Arden: Hotel will benefit East End

A big condotel planned for Colliers will benefit East Enders, candidate Arden McLean told district residents last Monday night as he launched his campaign for the May General Elections.

Representing the district since 2000 and serving as Minister for Communications, Works and Infrastructure since 2005, Mr. McLean pointed to his achievements for East End and the whole of the Cayman Islands.

He said he had met with Michael Beggs, developer of the Islands Resort and Residences project, and told him he could not build a seven-storey structure – it had to fit the area. He also told him that East Enders must have first opportunity for any concessions at the resort.

Third, whoever gets the project to build must come to East End to sign up people who need work. Finally, Mr. McLean said he told Mr. Beggs he could not build any staff quarters, but must work with East Enders who have the property to build housing and rent it out.

‘Thus far he has not disappointed me,’ Mr. McLean told the crowd. ‘The last thing he has to do is come with the contractor and meet East Enders so they can sign up on the project.’

He said he had been criticised for not doing anything and spending too much money. He agreed his PPM Government had spent money ‘but you can see where it went.’

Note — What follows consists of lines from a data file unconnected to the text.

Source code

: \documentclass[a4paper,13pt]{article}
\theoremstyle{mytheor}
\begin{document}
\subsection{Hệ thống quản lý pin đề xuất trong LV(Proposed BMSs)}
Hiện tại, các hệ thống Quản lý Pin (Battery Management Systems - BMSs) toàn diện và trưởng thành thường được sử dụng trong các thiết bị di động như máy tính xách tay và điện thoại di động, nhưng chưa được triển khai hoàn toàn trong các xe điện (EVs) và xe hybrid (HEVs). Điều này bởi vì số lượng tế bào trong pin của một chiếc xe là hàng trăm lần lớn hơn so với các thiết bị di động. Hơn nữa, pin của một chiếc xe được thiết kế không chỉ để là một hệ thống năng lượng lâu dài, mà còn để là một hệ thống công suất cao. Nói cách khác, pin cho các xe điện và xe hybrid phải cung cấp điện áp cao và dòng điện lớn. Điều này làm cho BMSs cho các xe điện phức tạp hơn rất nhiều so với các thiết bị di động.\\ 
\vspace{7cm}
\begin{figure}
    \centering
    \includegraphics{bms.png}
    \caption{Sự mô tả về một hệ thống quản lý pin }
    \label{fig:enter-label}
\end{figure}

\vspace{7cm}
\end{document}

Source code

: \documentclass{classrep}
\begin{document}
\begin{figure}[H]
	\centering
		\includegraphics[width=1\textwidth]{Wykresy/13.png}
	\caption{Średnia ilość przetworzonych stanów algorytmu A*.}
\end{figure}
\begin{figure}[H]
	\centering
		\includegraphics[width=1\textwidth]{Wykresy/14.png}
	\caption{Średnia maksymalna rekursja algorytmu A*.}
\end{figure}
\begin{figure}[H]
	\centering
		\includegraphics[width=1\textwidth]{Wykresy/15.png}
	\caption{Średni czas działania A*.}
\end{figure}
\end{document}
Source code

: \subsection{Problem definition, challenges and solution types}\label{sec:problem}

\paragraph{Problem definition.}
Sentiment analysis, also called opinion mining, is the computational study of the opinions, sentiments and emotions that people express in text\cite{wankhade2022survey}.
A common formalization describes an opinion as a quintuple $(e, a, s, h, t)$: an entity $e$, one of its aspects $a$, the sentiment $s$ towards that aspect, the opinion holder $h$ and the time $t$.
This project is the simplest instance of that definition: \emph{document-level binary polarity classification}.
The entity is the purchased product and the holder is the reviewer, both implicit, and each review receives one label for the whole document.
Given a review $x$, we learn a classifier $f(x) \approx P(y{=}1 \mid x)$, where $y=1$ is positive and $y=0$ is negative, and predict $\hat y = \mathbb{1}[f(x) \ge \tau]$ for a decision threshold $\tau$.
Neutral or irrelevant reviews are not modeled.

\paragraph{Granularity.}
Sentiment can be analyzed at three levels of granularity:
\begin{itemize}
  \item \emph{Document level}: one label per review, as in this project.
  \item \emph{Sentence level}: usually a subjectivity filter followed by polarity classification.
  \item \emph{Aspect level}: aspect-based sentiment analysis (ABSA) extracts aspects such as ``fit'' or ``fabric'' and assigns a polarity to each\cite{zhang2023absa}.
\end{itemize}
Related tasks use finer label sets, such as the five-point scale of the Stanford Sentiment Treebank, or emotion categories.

In the 20 years before 2005, only five miles of new roads had been built, he said. In his four years as minister, he had built over 12 miles of new roads, much of it four lanes wide. Previous roads were two-lanes and then people built alongside them. To expand, government had to buy their homes. But the way roads were built under his ministry, the land is there when future generations need road expansion.

He listed the numerous roads that had been completed and/or paved in the last four years, including the road on which his political opponent lives.

An important project for East End and anyone who drives around the island is the seawall at Clarinda Beach, the lower end of Bay and the Cemetery. Hurricane Ivan in September 2004 had damaged so much of the coastal road on the eastern end of Grand Cayman and so many homes that he had made the seawall a priority, along with repairing public facilities.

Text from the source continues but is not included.